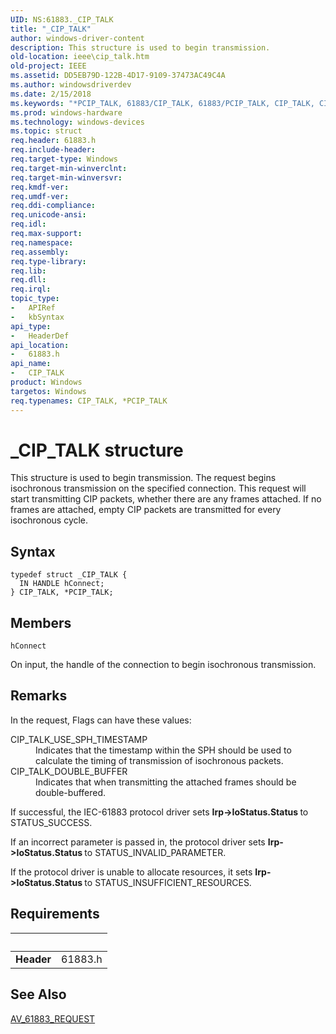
 ```yaml
---
UID: NS:61883._CIP_TALK
title: "_CIP_TALK"
author: windows-driver-content
description: This structure is used to begin transmission.
old-location: ieee\cip_talk.htm
old-project: IEEE
ms.assetid: DD5EB79D-122B-4D17-9109-37473AC49C4A
ms.author: windowsdriverdev
ms.date: 2/15/2018
ms.keywords: "*PCIP_TALK, 61883/CIP_TALK, 61883/PCIP_TALK, CIP_TALK, CIP_TALK structure [Buses], IEEE.cip_talk, PCIP_TALK, PCIP_TALK structure pointer [Buses], _CIP_TALK"
ms.prod: windows-hardware
ms.technology: windows-devices
ms.topic: struct
req.header: 61883.h
req.include-header: 
req.target-type: Windows
req.target-min-winverclnt: 
req.target-min-winversvr: 
req.kmdf-ver: 
req.umdf-ver: 
req.ddi-compliance: 
req.unicode-ansi: 
req.idl: 
req.max-support: 
req.namespace: 
req.assembly: 
req.type-library: 
req.lib: 
req.dll: 
req.irql: 
topic_type:
-	APIRef
-	kbSyntax
api_type:
-	HeaderDef
api_location:
-	61883.h
api_name:
-	CIP_TALK
product: Windows
targetos: Windows
req.typenames: CIP_TALK, *PCIP_TALK
---
```


# _CIP_TALK structure
This structure is used to begin transmission. The  request begins isochronous transmission on the specified connection. This request will start transmitting CIP packets, whether there are any frames attached. If no frames are attached, empty CIP packets are transmitted for every isochronous cycle.

## Syntax
```
typedef struct _CIP_TALK {
  IN HANDLE hConnect;
} CIP_TALK, *PCIP_TALK;
```

## Members


`hConnect`

On input, the handle of the connection to begin isochronous transmission.

## Remarks
In the request, Flags can have these values:




<dl>
<dt><a id="CIP_TALK_USE_SPH_TIMESTAMP"></a><a id="cip_talk_use_sph_timestamp"></a>CIP_TALK_USE_SPH_TIMESTAMP</dt>
<dd>
Indicates that the timestamp within the SPH should be used to calculate the timing of transmission of isochronous packets.

</dd>
<dt><a id="CIP_TALK_DOUBLE_BUFFER"></a><a id="cip_talk_double_buffer"></a>CIP_TALK_DOUBLE_BUFFER</dt>
<dd>
Indicates that when transmitting the attached frames should be double-buffered.

</dd>
</dl>


If successful, the IEC-61883 protocol driver sets <b>Irp-&gt;IoStatus.Status </b>to STATUS_SUCCESS. 

If an incorrect parameter is passed in, the protocol driver sets <b>Irp-&gt;IoStatus.Status </b>to STATUS_INVALID_PARAMETER.

If the protocol driver is unable to allocate resources, it sets <b>Irp-&gt;IoStatus.Status </b>to STATUS_INSUFFICIENT_RESOURCES.

## Requirements
| &nbsp; | &nbsp; |
| ---- |:---- |
| **Header** | 61883.h |

## See Also

<a href="https://msdn.microsoft.com/library/windows/hardware/ff537008">AV_61883_REQUEST</a>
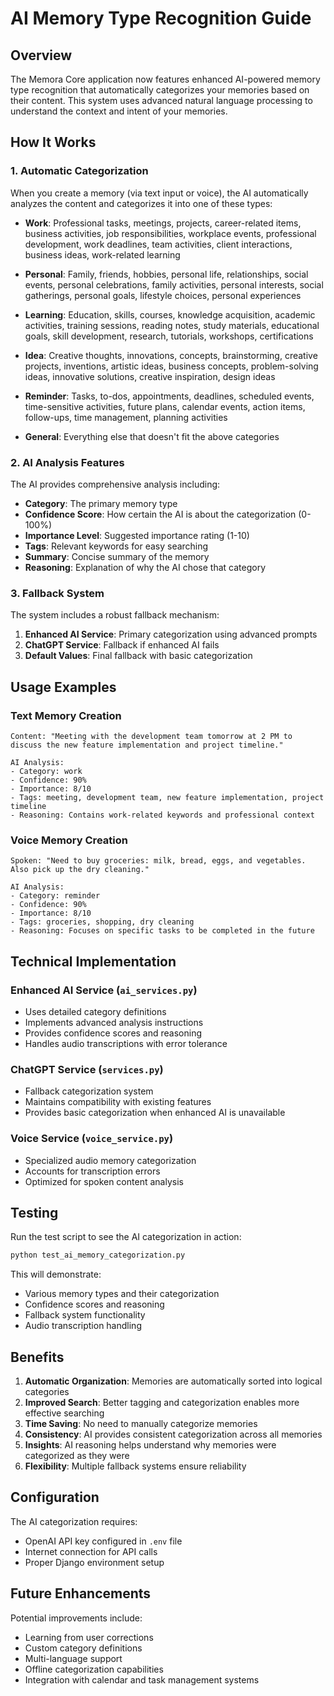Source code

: # AI Memory Type Recognition Guide

## Overview

The Memora Core application now features enhanced AI-powered memory type recognition that automatically categorizes your memories based on their content. This system uses advanced natural language processing to understand the context and intent of your memories.

## How It Works

### 1. Automatic Categorization
When you create a memory (via text input or voice), the AI automatically analyzes the content and categorizes it into one of these types:

- **Work**: Professional tasks, meetings, projects, career-related items, business activities, job responsibilities, workplace events, professional development, work deadlines, team activities, client interactions, business ideas, work-related learning

- **Personal**: Family, friends, hobbies, personal life, relationships, social events, personal celebrations, family activities, personal interests, social gatherings, personal goals, lifestyle choices, personal experiences

- **Learning**: Education, skills, courses, knowledge acquisition, academic activities, training sessions, reading notes, study materials, educational goals, skill development, research, tutorials, workshops, certifications

- **Idea**: Creative thoughts, innovations, concepts, brainstorming, creative projects, inventions, artistic ideas, business concepts, problem-solving ideas, innovative solutions, creative inspiration, design ideas

- **Reminder**: Tasks, to-dos, appointments, deadlines, scheduled events, time-sensitive activities, future plans, calendar events, action items, follow-ups, time management, planning activities

- **General**: Everything else that doesn't fit the above categories

### 2. AI Analysis Features

The AI provides comprehensive analysis including:

- **Category**: The primary memory type
- **Confidence Score**: How certain the AI is about the categorization (0-100%)
- **Importance Level**: Suggested importance rating (1-10)
- **Tags**: Relevant keywords for easy searching
- **Summary**: Concise summary of the memory
- **Reasoning**: Explanation of why the AI chose that category

### 3. Fallback System

The system includes a robust fallback mechanism:
1. **Enhanced AI Service**: Primary categorization using advanced prompts
2. **ChatGPT Service**: Fallback if enhanced AI fails
3. **Default Values**: Final fallback with basic categorization

## Usage Examples

### Text Memory Creation
```
Content: "Meeting with the development team tomorrow at 2 PM to discuss the new feature implementation and project timeline."

AI Analysis:
- Category: work
- Confidence: 90%
- Importance: 8/10
- Tags: meeting, development team, new feature implementation, project timeline
- Reasoning: Contains work-related keywords and professional context
```

### Voice Memory Creation
```
Spoken: "Need to buy groceries: milk, bread, eggs, and vegetables. Also pick up the dry cleaning."

AI Analysis:
- Category: reminder
- Confidence: 90%
- Importance: 8/10
- Tags: groceries, shopping, dry cleaning
- Reasoning: Focuses on specific tasks to be completed in the future
```

## Technical Implementation

### Enhanced AI Service (`ai_services.py`)
- Uses detailed category definitions
- Implements advanced analysis instructions
- Provides confidence scores and reasoning
- Handles audio transcriptions with error tolerance

### ChatGPT Service (`services.py`)
- Fallback categorization system
- Maintains compatibility with existing features
- Provides basic categorization when enhanced AI is unavailable

### Voice Service (`voice_service.py`)
- Specialized audio memory categorization
- Accounts for transcription errors
- Optimized for spoken content analysis

## Testing

Run the test script to see the AI categorization in action:

```bash
python test_ai_memory_categorization.py
```

This will demonstrate:
- Various memory types and their categorization
- Confidence scores and reasoning
- Fallback system functionality
- Audio transcription handling

## Benefits

1. **Automatic Organization**: Memories are automatically sorted into logical categories
2. **Improved Search**: Better tagging and categorization enables more effective searching
3. **Time Saving**: No need to manually categorize memories
4. **Consistency**: AI provides consistent categorization across all memories
5. **Insights**: AI reasoning helps understand why memories were categorized as they were
6. **Flexibility**: Multiple fallback systems ensure reliability

## Configuration

The AI categorization requires:
- OpenAI API key configured in `.env` file
- Internet connection for API calls
- Proper Django environment setup

## Future Enhancements

Potential improvements include:
- Learning from user corrections
- Custom category definitions
- Multi-language support
- Offline categorization capabilities
- Integration with calendar and task management systems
# # #
_AIM OF THE TASK_. Reproduce every record verbatim, please. Omit the images.

_COMPLETED TASK_.
 ```yaml
---
UID: NS:61883._CIP_TALK
title: "_CIP_TALK"
author: windows-driver-content
description: This structure is used to begin transmission.
old-location: ieee\cip_talk.htm
old-project: IEEE
ms.assetid: DD5EB79D-122B-4D17-9109-37473AC49C4A
ms.author: windowsdriverdev
ms.date: 2/15/2018
ms.keywords: "*PCIP_TALK, 61883/CIP_TALK, 61883/PCIP_TALK, CIP_TALK, CIP_TALK structure [Buses], IEEE.cip_talk, PCIP_TALK, PCIP_TALK structure pointer [Buses], _CIP_TALK"
ms.prod: windows-hardware
ms.technology: windows-devices
ms.topic: struct
req.header: 61883.h
req.include-header: 
req.target-type: Windows
req.target-min-winverclnt: 
req.target-min-winversvr: 
req.kmdf-ver: 
req.umdf-ver: 
req.ddi-compliance: 
req.unicode-ansi: 
req.idl: 
req.max-support: 
req.namespace: 
req.assembly: 
req.type-library: 
req.lib: 
req.dll: 
req.irql: 
topic_type:
-	APIRef
-	kbSyntax
api_type:
-	HeaderDef
api_location:
-	61883.h
api_name:
-	CIP_TALK
product: Windows
targetos: Windows
req.typenames: CIP_TALK, *PCIP_TALK
---
```


# _CIP_TALK structure
This structure is used to begin transmission. The  request begins isochronous transmission on the specified connection. This request will start transmitting CIP packets, whether there are any frames attached. If no frames are attached, empty CIP packets are transmitted for every isochronous cycle.

## Syntax
```
typedef struct _CIP_TALK {
  IN HANDLE hConnect;
} CIP_TALK, *PCIP_TALK;
```

## Members


`hConnect`

On input, the handle of the connection to begin isochronous transmission.

## Remarks
In the request, Flags can have these values:




<dl>
<dt><a id="CIP_TALK_USE_SPH_TIMESTAMP"></a><a id="cip_talk_use_sph_timestamp"></a>CIP_TALK_USE_SPH_TIMESTAMP</dt>
<dd>
Indicates that the timestamp within the SPH should be used to calculate the timing of transmission of isochronous packets.

</dd>
<dt><a id="CIP_TALK_DOUBLE_BUFFER"></a><a id="cip_talk_double_buffer"></a>CIP_TALK_DOUBLE_BUFFER</dt>
<dd>
Indicates that when transmitting the attached frames should be double-buffered.

</dd>
</dl>


If successful, the IEC-61883 protocol driver sets <b>Irp-&gt;IoStatus.Status </b>to STATUS_SUCCESS. 

If an incorrect parameter is passed in, the protocol driver sets <b>Irp-&gt;IoStatus.Status </b>to STATUS_INVALID_PARAMETER.

If the protocol driver is unable to allocate resources, it sets <b>Irp-&gt;IoStatus.Status </b>to STATUS_INSUFFICIENT_RESOURCES.

## Requirements
| &nbsp; | &nbsp; |
| ---- |:---- |
| **Header** | 61883.h |

## See Also

<a href="https://msdn.microsoft.com/library/windows/hardware/ff537008">AV_61883_REQUEST</a>
Source code

: # AI Memory Type Recognition Guide

## Overview

The Memora Core application now features enhanced AI-powered memory type recognition that automatically categorizes your memories based on their content. This system uses advanced natural language processing to understand the context and intent of your memories.

## How It Works

### 1. Automatic Categorization
When you create a memory (via text input or voice), the AI automatically analyzes the content and categorizes it into one of these types:

- **Work**: Professional tasks, meetings, projects, career-related items, business activities, job responsibilities, workplace events, professional development, work deadlines, team activities, client interactions, business ideas, work-related learning

- **Personal**: Family, friends, hobbies, personal life, relationships, social events, personal celebrations, family activities, personal interests, social gatherings, personal goals, lifestyle choices, personal experiences

- **Learning**: Education, skills, courses, knowledge acquisition, academic activities, training sessions, reading notes, study materials, educational goals, skill development, research, tutorials, workshops, certifications

- **Idea**: Creative thoughts, innovations, concepts, brainstorming, creative projects, inventions, artistic ideas, business concepts, problem-solving ideas, innovative solutions, creative inspiration, design ideas

- **Reminder**: Tasks, to-dos, appointments, deadlines, scheduled events, time-sensitive activities, future plans, calendar events, action items, follow-ups, time management, planning activities

- **General**: Everything else that doesn't fit the above categories

### 2. AI Analysis Features

The AI provides comprehensive analysis including:

- **Category**: The primary memory type
- **Confidence Score**: How certain the AI is about the categorization (0-100%)
- **Importance Level**: Suggested importance rating (1-10)
- **Tags**: Relevant keywords for easy searching
- **Summary**: Concise summary of the memory
- **Reasoning**: Explanation of why the AI chose that category

### 3. Fallback System

The system includes a robust fallback mechanism:
1. **Enhanced AI Service**: Primary categorization using advanced prompts
2. **ChatGPT Service**: Fallback if enhanced AI fails
3. **Default Values**: Final fallback with basic categorization

## Usage Examples

### Text Memory Creation
```
Content: "Meeting with the development team tomorrow at 2 PM to discuss the new feature implementation and project timeline."

AI Analysis:
- Category: work
- Confidence: 90%
- Importance: 8/10
- Tags: meeting, development team, new feature implementation, project timeline
- Reasoning: Contains work-related keywords and professional context
```

### Voice Memory Creation
```
Spoken: "Need to buy groceries: milk, bread, eggs, and vegetables. Also pick up the dry cleaning."

AI Analysis:
- Category: reminder
- Confidence: 90%
- Importance: 8/10
- Tags: groceries, shopping, dry cleaning
- Reasoning: Focuses on specific tasks to be completed in the future
```

## Technical Implementation

### Enhanced AI Service (`ai_services.py`)
- Uses detailed category definitions
- Implements advanced analysis instructions
- Provides confidence scores and reasoning
- Handles audio transcriptions with error tolerance

### ChatGPT Service (`services.py`)
- Fallback categorization system
- Maintains compatibility with existing features
- Provides basic categorization when enhanced AI is unavailable

### Voice Service (`voice_service.py`)
- Specialized audio memory categorization
- Accounts for transcription errors
- Optimized for spoken content analysis

## Testing

Run the test script to see the AI categorization in action:

```bash
python test_ai_memory_categorization.py
```

This will demonstrate:
- Various memory types and their categorization
- Confidence scores and reasoning
- Fallback system functionality
- Audio transcription handling

## Benefits

1. **Automatic Organization**: Memories are automatically sorted into logical categories
2. **Improved Search**: Better tagging and categorization enables more effective searching
3. **Time Saving**: No need to manually categorize memories
4. **Consistency**: AI provides consistent categorization across all memories
5. **Insights**: AI reasoning helps understand why memories were categorized as they were
6. **Flexibility**: Multiple fallback systems ensure reliability

## Configuration

The AI categorization requires:
- OpenAI API key configured in `.env` file
- Internet connection for API calls
- Proper Django environment setup

## Future Enhancements

Potential improvements include:
- Learning from user corrections
- Custom category definitions
- Multi-language support
- Offline categorization capabilities
- Integration with calendar and task management systems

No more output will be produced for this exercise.